Records to use:
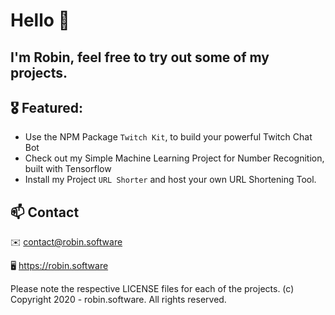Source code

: # Hello 👋

## I'm Robin, feel free to try out some of my projects. 

## 🎖 Featured:

* Use the NPM Package ``Twitch Kit``, to build your powerful Twitch Chat Bot
* Check out my Simple Machine Learning Project for Number Recognition, built with Tensorflow
* Install my Project ``URL Shorter`` and host your own URL Shortening Tool.

## 📫 Contact

✉️  contact@robin.software

🖥  https://robin.software


Please note the respective LICENSE files for each of the projects.
(c) Copyright 2020 - robin.software. All rights reserved.


<!--
**dieserRobin/dieserRobin** is a ✨ _special_ ✨ repository because its `README.md` (this file) appears on your GitHub profile.

Here are some ideas to get you started:

- 🔭 I’m currently working on ...
- 🌱 I’m currently learning ...
- 👯 I’m looking to collaborate on ...
- 🤔 I’m looking for help with ...
- 💬 Ask me about ...
- 📫 How to reach me: ...
- 😄 Pronouns: ...
- ⚡ Fun fact: ...
-->
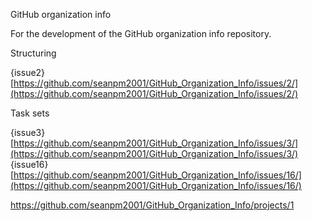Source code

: GitHub organization info

For the development of the GitHub organization info repository.

Structuring

{issue2}[https://github.com/seanpm2001/GitHub_Organization_Info/issues/2/](https://github.com/seanpm2001/GitHub_Organization_Info/issues/2/)

Task sets

{issue3}[https://github.com/seanpm2001/GitHub_Organization_Info/issues/3/](https://github.com/seanpm2001/GitHub_Organization_Info/issues/3/)
{issue16}[https://github.com/seanpm2001/GitHub_Organization_Info/issues/16/](https://github.com/seanpm2001/GitHub_Organization_Info/issues/16/)

https://github.com/seanpm2001/GitHub_Organization_Info/projects/1
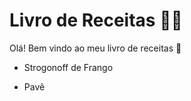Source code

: # Livro de Receitas :man_cook:

Olá! Bem vindo ao meu livro de receitas :clap:

- Strogonoff de Frango

- Pavê

  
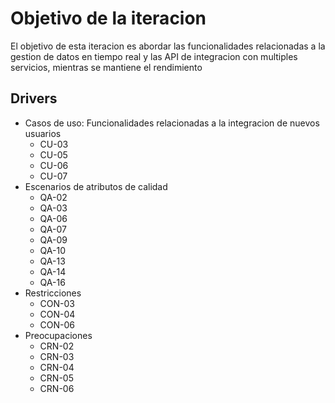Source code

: # Objetivo de la iteracion

El objetivo de esta iteracion es abordar las funcionalidades relacionadas a la gestion de datos en tiempo real y las API de integracion con multiples servicios, mientras se mantiene el rendimiento

## Drivers

- Casos de uso: Funcionalidades relacionadas a la integracion de nuevos usuarios
  - CU-03
  - CU-05
  - CU-06
  - CU-07
- Escenarios de atributos de calidad
  - QA-02
  - QA-03
  - QA-06
  - QA-07
  - QA-09
  - QA-10
  - QA-13
  - QA-14
  - QA-16
- Restricciones
  - CON-03
  - CON-04
  - CON-06
- Preocupaciones
  - CRN-02
  - CRN-03
  - CRN-04
  - CRN-05
  - CRN-06
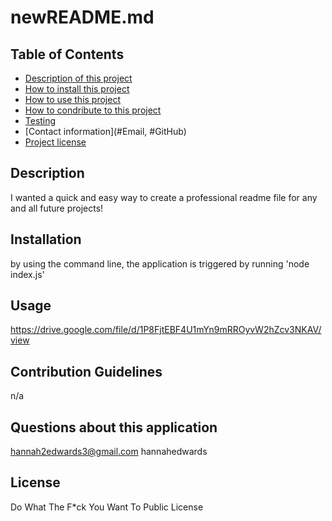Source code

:
# newREADME.md
## Table of Contents
- [Description of this project](#Description)
- [How to install this project](#Installation)
- [How to use this project](#Usage)
- [How to condribute to this project](#Contribution)
- [Testing](#Tests)
- [Contact information](#Email, #GitHub)
- [Project license](#License)
## Description
I wanted a quick and easy way to create a professional readme file for any and all future projects!
## Installation 
by using the command line, the application is triggered by running 'node index.js'
## Usage
https://drive.google.com/file/d/1P8FjtEBF4U1mYn9mRROyvW2hZcv3NKAV/view
## Contribution Guidelines
n/a
## Questions about this application
hannah2edwards3@gmail.com
hannahedwards
## License
Do What The F*ck You Want To Public License
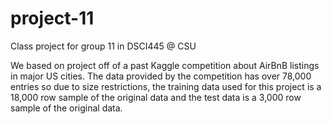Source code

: # project-11
Class project for group 11 in DSCI445 @ CSU

We based on project off of a past Kaggle competition about AirBnB listings in major US cities.  The data provided by the competition has over 78,000 entries so due to size restrictions, the training data used for this project is a 18,000 row sample of the original data and the test data is a 3,000 row sample of the original data.  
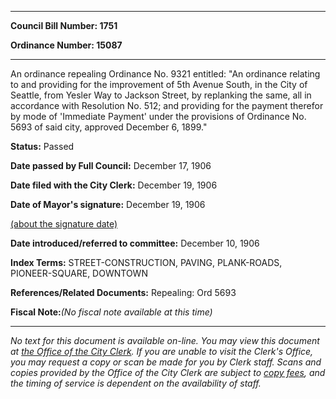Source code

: 

********

**Council Bill Number: 1751**
   
**Ordinance Number: 15087**
********

 An ordinance repealing Ordinance No. 9321 entitled: "An ordinance relating to and providing for the improvement of 5th Avenue South, in the City of Seattle, from Yesler Way to Jackson Street, by replanking the same, all in accordance with Resolution No. 512; and providing for the payment therefor by mode of 'Immediate Payment' under the provisions of Ordinance No. 5693 of said city, approved December 6, 1899."

**Status:** Passed
   
**Date passed by Full Council:** December 17, 1906
   
**Date filed with the City Clerk:** December 19, 1906
   
**Date of Mayor's signature:** December 19, 1906
   
[(about the signature date)](/~public/approvaldate.htm)
   
   
   
**Date introduced/referred to committee:** December 10, 1906
   
   
**Index Terms:** STREET-CONSTRUCTION, PAVING, PLANK-ROADS, PIONEER-SQUARE, DOWNTOWN

**References/Related Documents:** Repealing: Ord 5693

**Fiscal Note:**_(No fiscal note available at this time)_
********

_No text for this document is available on-line. You may view this document at [the Office of the City Clerk](http://www.seattle.gov/leg/clerk/contactUs.htm). If you are unable to visit the Clerk's Office, you may request a copy or scan be made for you by Clerk staff. Scans and copies provided by the Office of the City Clerk are subject to [copy fees](http://clerk.seattle.gov/~public/clerkfees.htm), and the timing of service is dependent on the availability of staff._

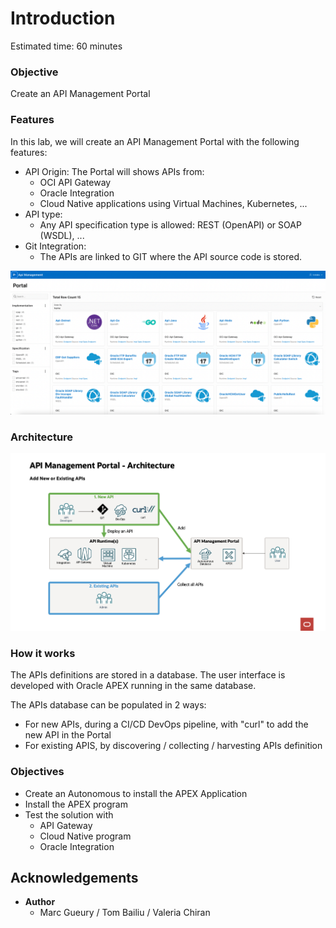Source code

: 
# Introduction

Estimated time: 60 minutes

### Objective

Create an API Management Portal 

### Features

In this lab, we will create an API Management Portal with the following features:
- API Origin: The Portal will shows APIs from:
    - OCI API Gateway
    - Oracle Integration 
    - Cloud Native applications using Virtual Machines, Kubernetes, ...
- API type:
    -  Any API specification type is allowed: REST (OpenAPI) or SOAP (WSDL), ...
- Git Integration:
    - The APIs are linked to GIT where the API source code is stored.

![Introduction Usecase](images/apim-intro.png)

### Architecture

![Architecture](images/apim-architecture.png)

### How it works

The APIs definitions are stored in a database. The user interface is developed with Oracle APEX running in the same database.  

The APIs database can be populated in 2 ways:
- For new APIs, during a CI/CD DevOps pipeline, with "curl" to add the new API in the Portal
- For existing APIS, by discovering / collecting / harvesting APIs definition 

### Objectives

- Create an Autonomous to install the APEX Application
- Install the APEX program
- Test the solution with 
  - API Gateway
  - Cloud Native program 
  - Oracle Integration

## Acknowledgements 

- **Author**
    - Marc Gueury / Tom Bailiu / Valeria Chiran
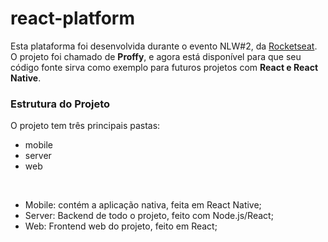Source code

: <h1>react-platform</h1>

Esta plataforma foi desenvolvida durante o evento NLW#2, da <a href="https://rocketseat.com.br/">Rocketseat</a>. O projeto foi chamado de <strong>Proffy</strong>, e agora está disponível para que seu código fonte sirva como exemplo para futuros projetos com <strong>React e React Native</strong>.

<h3>Estrutura do Projeto</h3>

O projeto tem três principais pastas:
<ul><li>mobile</li><li>server</li><li>web</li></ul>
&nbsp;

<ul><li>Mobile: contém a aplicação nativa, feita em React Native;</li><li>Server: Backend de todo o projeto, feito com Node.js/React;</li><li>Web: Frontend web do projeto, feito em React;</li></ul>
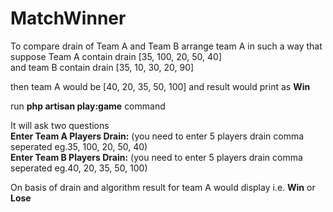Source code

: # MatchWinner

To compare drain of Team A and Team B
arrange team A in such a way that suppose Team A contain drain [35, 100, 20, 50, 40]
<br>and team B contain drain [35, 10, 30, 20, 90]

then team A would be [40, 20, 35, 50, 100] and result would print as <b>Win</b>

run <b>php artisan play:game</b> command

It will ask two questions
<br><b>Enter Team A Players Drain:</b> (you need to enter 5 players drain comma seperated eg.35, 100, 20, 50, 40)
<br><b>Enter Team B Players Drain:</b> (you need to enter 5 players drain comma seperated eg.40, 20, 35, 50, 100)

On basis of drain and algorithm result for team A would display i.e. <b>Win</b> or <b>Lose</b>
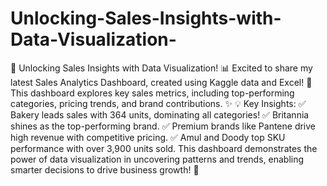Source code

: # Unlocking-Sales-Insights-with-Data-Visualization-
🚀 Unlocking Sales Insights with Data Visualization! 📊 Excited to share my latest Sales Analytics Dashboard, created using Kaggle data and Excel! 🎉 This dashboard explores key sales metrics, including top-performing categories, pricing trends, and brand contributions. ✨
💡 Key Insights: ✅ Bakery leads sales with 364 units, dominating all categories! ✅ Britannia shines as the top-performing brand. ✅ Premium brands like Pantene drive high revenue with competitive pricing. ✅ Amul and Doody top SKU performance with over 3,900 units sold.
This dashboard demonstrates the power of data visualization in uncovering patterns and trends, enabling smarter decisions to drive business growth! 💼
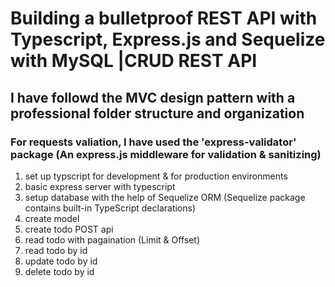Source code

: # Building a bulletproof REST API with Typescript, Express.js and Sequelize with MySQL |CRUD REST API
## I have followd the MVC design pattern with a professional folder structure and organization
### For requests valiation, I have used the 'express-validator' package (An express.js middleware for validation & sanitizing)

1. set up typscript for development & for production environments
2. basic express server with typescript
3. setup database with the help of Sequelize ORM (Sequelize package contains built-in TypeScript declarations)
4. create model
5. create todo POST api
6. read todo with pagaination (Limit & Offset)
7. read todo by id
8. update todo by id
9. delete todo by id
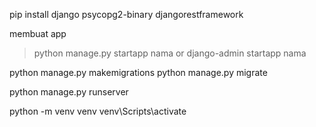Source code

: pip install django psycopg2-binary djangorestframework

membuat app

> python manage.py startapp nama
or
> django-admin startapp nama

python manage.py makemigrations
python manage.py migrate

python manage.py runserver

python -m venv venv
venv\Scripts\activate
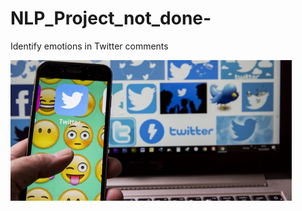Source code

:# NLP_Project_not_done-
Identify emotions in Twitter comments

<img src="900x450.jpg" height= 225 width=450  align="center" >

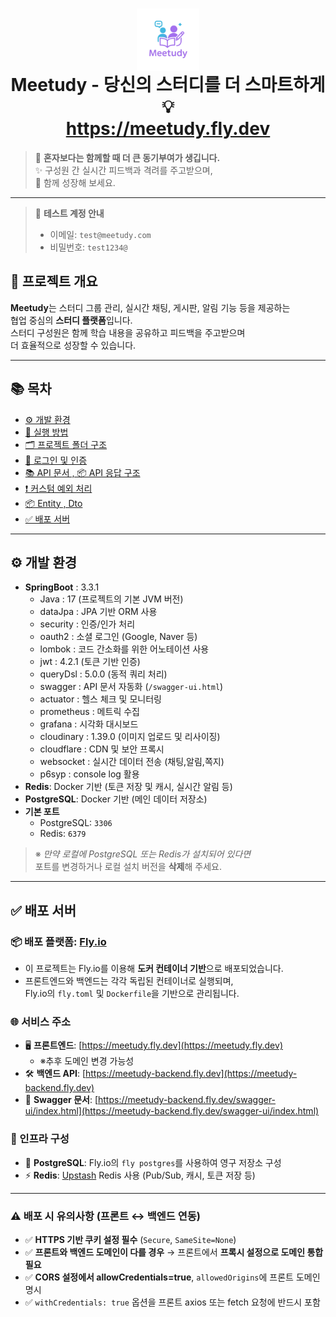 <h1 align="center">
  <img src="./Settings/image/meetudy-logo2.png" alt="로고" width="100" style="vertical-align: middle;" />
  <br />
  <strong>Meetudy</strong> - 당신의 스터디를 더 스마트하게 💡
  <br />
  <a href="https://meetudy.fly.dev">https://meetudy.fly.dev</a>
</h1>

> 🤝 **혼자보다는 함께할 때 더 큰 동기부여가 생깁니다.**  
> ✨ 구성원 간 실시간 피드백과 격려를 주고받으며,  
> 🚀 함께 성장해 보세요.

---
> 🔑 **테스트 계정 안내**
> - 이메일: `test@meetudy.com`
> - 비밀번호: `test1234@`

## 📝 프로젝트 개요

**Meetudy**는 스터디 그룹 관리, 실시간 채팅, 게시판, 알림 기능 등을 제공하는  
협업 중심의 **스터디 플랫폼**입니다.  
스터디 구성원은 함께 학습 내용을 공유하고 피드백을 주고받으며  
더 효율적으로 성장할 수 있습니다.

---

## 📚 목차

- [⚙️ 개발 환경](#️-개발-환경)
- [🚀 실행 방법](./Settings/setting/readme.md)
- [🗂️ 프로젝트 폴더 구조](./Settings/structure/readme.md)
- [🔐 로그인 및 인증](./Settings/auth/readme.md)
- [📚 API 문서 , 📦 API 응답 구조](./Settings/api/readme.md)
- [❗  커스텀 예외 처리](./Settings/error/readme.md)
- [📦 Entity , Dto](./Settings/object/readme.md)
- [✅ 배포 서버](#-배포-서버)


---

## ⚙️ 개발 환경

- **SpringBoot** : 3.3.1
  - Java : 17 (프로젝트의 기본 JVM 버전)
  - dataJpa : JPA 기반 ORM 사용
  - security : 인증/인가 처리
  - oauth2 : 소셜 로그인 (Google, Naver 등)
  - lombok : 코드 간소화를 위한 어노테이션 사용
  - jwt : 4.2.1 (토큰 기반 인증)
  - queryDsl : 5.0.0 (동적 쿼리 처리)
  - swagger : API 문서 자동화 (`/swagger-ui.html`)
  - actuator : 헬스 체크 및 모니터링
  - prometheus : 메트릭 수집
  - grafana : 시각화 대시보드
  - cloudinary : 1.39.0 (이미지 업로드 및 리사이징)
  - cloudflare : CDN 및 보안 프록시
  - websocket : 실시간 데이터 전송 (채팅,알림,쪽지)
  - p6syp : console log 활용
- **Redis**: Docker 기반 (토큰 저장 및 캐시, 실시간 알림 등)
- **PostgreSQL**: Docker 기반 (메인 데이터 저장소)
- **기본 포트**
  - PostgreSQL: `3306`
  - Redis: `6379`

> ※ _만약 로컬에 PostgreSQL 또는 Redis가 설치되어 있다면_  
> 포트를 변경하거나 로컬 설치 버전을 **삭제**해 주세요.

---

## ✅ 배포 서버

### 📦 배포 플랫폼: [Fly.io](https://fly.io)
- 이 프로젝트는 Fly.io를 이용해 **도커 컨테이너 기반**으로 배포되었습니다.
- 프론트엔드와 백엔드는 각각 독립된 컨테이너로 실행되며,  
  Fly.io의 `fly.toml` 및 `Dockerfile`을 기반으로 관리됩니다.

### 🌐 서비스 주소
- 🖥️ **프론트엔드**: [https://meetudy.fly.dev](https://meetudy.fly.dev) 
   - ※추후 도메인 변경 가능성 
- 🛠️ **백엔드 API**: [https://meetudy-backend.fly.dev](https://meetudy-backend.fly.dev)
- 🔐 **Swagger 문서**: [https://meetudy-backend.fly.dev/swagger-ui/index.html](https://meetudy-backend.fly.dev/swagger-ui/index.html)

### 📡 인프라 구성
- 🧩 **PostgreSQL**: Fly.io의 `fly postgres`를 사용하여 영구 저장소 구성
- ⚡ **Redis**: [Upstash](https://upstash.com) Redis 사용 (Pub/Sub, 캐시, 토큰 저장 등)

---

### ⚠️ 배포 시 유의사항 (프론트 ↔ 백엔드 연동)
- ✅ **HTTPS 기반 쿠키 설정 필수** (`Secure`, `SameSite=None`)
- ✅ **프론트와 백엔드 도메인이 다를 경우** → 프론트에서 **프록시 설정으로 도메인 통합 필요**
- ✅ **CORS 설정에서 allowCredentials=true**, `allowedOrigins`에 프론트 도메인 명시
- ✅ `withCredentials: true` 옵션을 프론트 axios 또는 fetch 요청에 반드시 포함

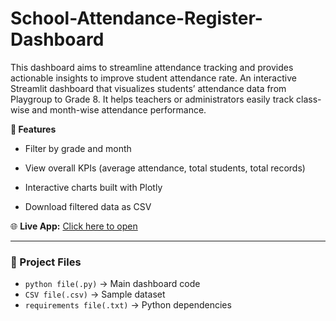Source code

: # School-Attendance-Register-Dashboard
This dashboard aims to streamline attendance tracking and provides actionable insights to improve student attendance rate.
An interactive Streamlit dashboard that visualizes students’ attendance data from Playgroup to Grade 8.
It helps teachers or administrators easily track class-wise and month-wise attendance performance.

**🚀 Features**

* Filter by grade and month

* View overall KPIs (average attendance, total students, total records)

* Interactive charts built with Plotly

* Download filtered data as CSV


🌐 **Live App:** [Click here to open](https://school-attendance-register-dashboard-fa7jkutcaaswzphafd3uzu.streamlit.app/)

---

### 📁 Project Files
- `python file(.py)` → Main dashboard code  
- `CSV file(.csv)` → Sample dataset  
- `requirements file(.txt)` → Python dependencies  
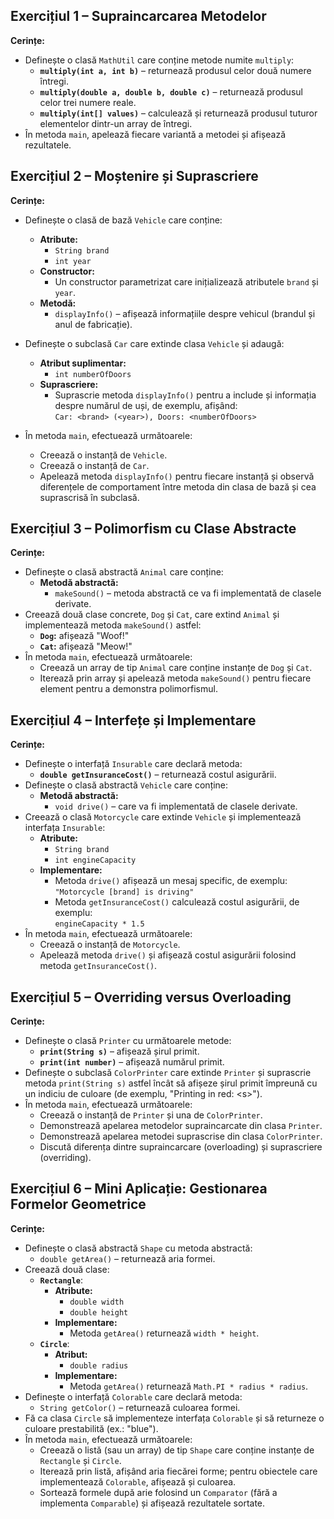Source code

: ## Exercițiul 1 – Supraincarcarea Metodelor

**Cerințe:**

- Definește o clasă `MathUtil` care conține metode numite `multiply`:
  - **`multiply(int a, int b)`** – returnează produsul celor două numere întregi.
  - **`multiply(double a, double b, double c)`** – returnează produsul celor trei numere reale.
  - **`multiply(int[] values)`** – calculează și returnează produsul tuturor elementelor dintr-un array de întregi.
- În metoda `main`, apelează fiecare variantă a metodei și afișează rezultatele.

## Exercițiul 2 – Moștenire și Suprascriere

**Cerințe:**

- Definește o clasă de bază `Vehicle` care conține:
  - **Atribute:**  
    - `String brand`  
    - `int year`
  - **Constructor:**  
    - Un constructor parametrizat care inițializează atributele `brand` și `year`.
  - **Metodă:**  
    - `displayInfo()` – afișează informațiile despre vehicul (brandul și anul de fabricație).

- Definește o subclasă `Car` care extinde clasa `Vehicle` și adaugă:
  - **Atribut suplimentar:**  
    - `int numberOfDoors`
  - **Suprascriere:**  
    - Suprascrie metoda `displayInfo()` pentru a include și informația despre numărul de uși, de exemplu, afișând:  
      `Car: <brand> (<year>), Doors: <numberOfDoors>`

- În metoda `main`, efectuează următoarele:
  - Creează o instanță de `Vehicle`.
  - Creează o instanță de `Car`.
  - Apelează metoda `displayInfo()` pentru fiecare instanță și observă diferențele de comportament între metoda din clasa de bază și cea suprascrisă în subclasă.

## Exercițiul 3 – Polimorfism cu Clase Abstracte

**Cerințe:**

- Definește o clasă abstractă `Animal` care conține:
  - **Metodă abstractă:**  
    - `makeSound()` – metoda abstractă ce va fi implementată de clasele derivate.
- Creează două clase concrete, `Dog` și `Cat`, care extind `Animal` și implementează metoda `makeSound()` astfel:
  - **`Dog`:** afișează "Woof!"
  - **`Cat`:** afișează "Meow!"
- În metoda `main`, efectuează următoarele:
  - Creează un array de tip `Animal` care conține instanțe de `Dog` și `Cat`.
  - Iterează prin array și apelează metoda `makeSound()` pentru fiecare element pentru a demonstra polimorfismul.

## Exercițiul 4 – Interfețe și Implementare

**Cerințe:**

- Definește o interfață `Insurable` care declară metoda:
  - **`double getInsuranceCost()`** – returnează costul asigurării.
- Definește o clasă abstractă `Vehicle` care conține:
  - **Metodă abstractă:**  
    - `void drive()` – care va fi implementată de clasele derivate.
- Creează o clasă `Motorcycle` care extinde `Vehicle` și implementează interfața `Insurable`:
  - **Atribute:**  
    - `String brand`  
    - `int engineCapacity`
  - **Implementare:**  
    - Metoda `drive()` afișează un mesaj specific, de exemplu:  
      `"Motorcycle [brand] is driving"`
    - Metoda `getInsuranceCost()` calculează costul asigurării, de exemplu:  
      `engineCapacity * 1.5`
- În metoda `main`, efectuează următoarele:
  - Creează o instanță de `Motorcycle`.
  - Apelează metoda `drive()` și afișează costul asigurării folosind metoda `getInsuranceCost()`.
## Exercițiul 5 – Overriding versus Overloading

**Cerințe:**

- Definește o clasă `Printer` cu următoarele metode:
  - **`print(String s)`** – afișează șirul primit.
  - **`print(int number)`** – afișează numărul primit.
- Definește o subclasă `ColorPrinter` care extinde `Printer` și suprascrie metoda `print(String s)` astfel încât să afișeze șirul primit împreună cu un indiciu de culoare (de exemplu, "Printing in red: \<s\>").
- În metoda `main`, efectuează următoarele:
  - Creează o instanță de `Printer` și una de `ColorPrinter`.
  - Demonstrează apelarea metodelor supraincarcate din clasa `Printer`.
  - Demonstrează apelarea metodei suprascrise din clasa `ColorPrinter`.
  - Discută diferența dintre supraincarcare (overloading) și suprascriere (overriding).

## Exercițiul 6 – Mini Aplicație: Gestionarea Formelor Geometrice

**Cerințe:**

- Definește o clasă abstractă `Shape` cu metoda abstractă:
  - `double getArea()` – returnează aria formei.
- Creează două clase:
  - **`Rectangle`**:
    - **Atribute:**  
      - `double width`  
      - `double height`
    - **Implementare:**  
      - Metoda `getArea()` returnează `width * height`.
  - **`Circle`**:
    - **Atribut:**  
      - `double radius`
    - **Implementare:**  
      - Metoda `getArea()` returnează `Math.PI * radius * radius`.
- Definește o interfață `Colorable` care declară metoda:
  - `String getColor()` – returnează culoarea formei.
- Fă ca clasa `Circle` să implementeze interfața `Colorable` și să returneze o culoare prestabilită (ex.: "blue").
- În metoda `main`, efectuează următoarele:
  - Creează o listă (sau un array) de tip `Shape` care conține instanțe de `Rectangle` și `Circle`.
  - Iterează prin listă, afișând aria fiecărei forme; pentru obiectele care implementează `Colorable`, afișează și culoarea.
  - Sortează formele după arie folosind un `Comparator` (fără a implementa `Comparable`) și afișează rezultatele sortate.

Assigned task:
Across all the records above, find each line with "numberOfDoors" in it and copy it.

Your response:
    - `int numberOfDoors`
      `Car: <brand> (<year>), Doors: <numberOfDoors>`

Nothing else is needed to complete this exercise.